### TASK INSTRUCTIONS
For this exercise, copy each line of the records that contains the word "begin".

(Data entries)
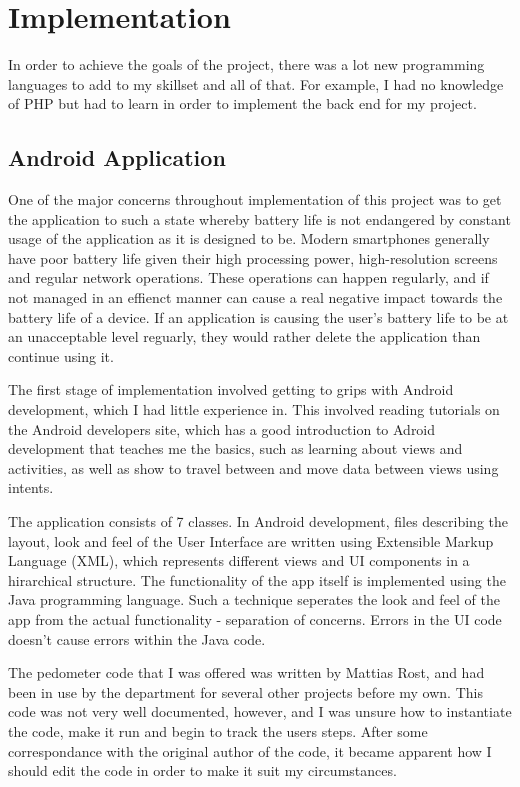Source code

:\documentclass{l4proj}
\begin{document}
\chapter{Implementation}

In order to achieve the goals of the project, there was a lot new programming languages to add to my skillset and all of that. For example, I had no knowledge of PHP but had to learn in order to implement the back end for my project.

\section{Android Application}

One of the major concerns throughout implementation of this project was to get the application to such a state whereby battery life is not endangered by constant usage of the application as it is designed to be. Modern smartphones generally have poor battery life given their high processing power, high-resolution screens and regular network operations. These operations can happen regularly, and if not managed in an effienct manner can cause a real negative impact towards the battery life of a device. If an application is causing the user's battery life to be at an unacceptable level reguarly, they would rather delete the application than continue using it.

The first stage of implementation involved getting to grips with Android development, which I had little experience in. This involved reading tutorials on the Android developers site, which has a good introduction to Adroid development that teaches me the basics, such as learning about views and activities, as well as show to travel between and move data between views using intents.

The application consists of 7 classes. In Android development, files describing the layout, look and feel of the User Interface are written using Extensible Markup Language (XML), which represents different views and UI components in a hirarchical structure. The functionality of the app itself is implemented using the Java programming language. Such a technique seperates the look and feel of the app from the actual functionality - separation of concerns. Errors in the UI code doesn't cause errors within the Java code.

The pedometer code that I was offered was written by Mattias Rost, and had been in use by the department for several other projects before my own. This code was not very well documented, however, and I was unsure how to instantiate the code, make it run and begin to track the users steps.  After some correspondance with the original author of the code, it became apparent how I should edit the code in order to make it suit my circumstances.
\end{document}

### SOLUTION TO THIS TASK
\begin{document}
The pedometer code that I was offered was written by Mattias Rost, and had been in use by the department for several other projects before my own. This code was not very well documented, however, and I was unsure how to instantiate the code, make it run and begin to track the users steps.  After some correspondance with the original author of the code, it became apparent how I should edit the code in order to make it suit my circumstances.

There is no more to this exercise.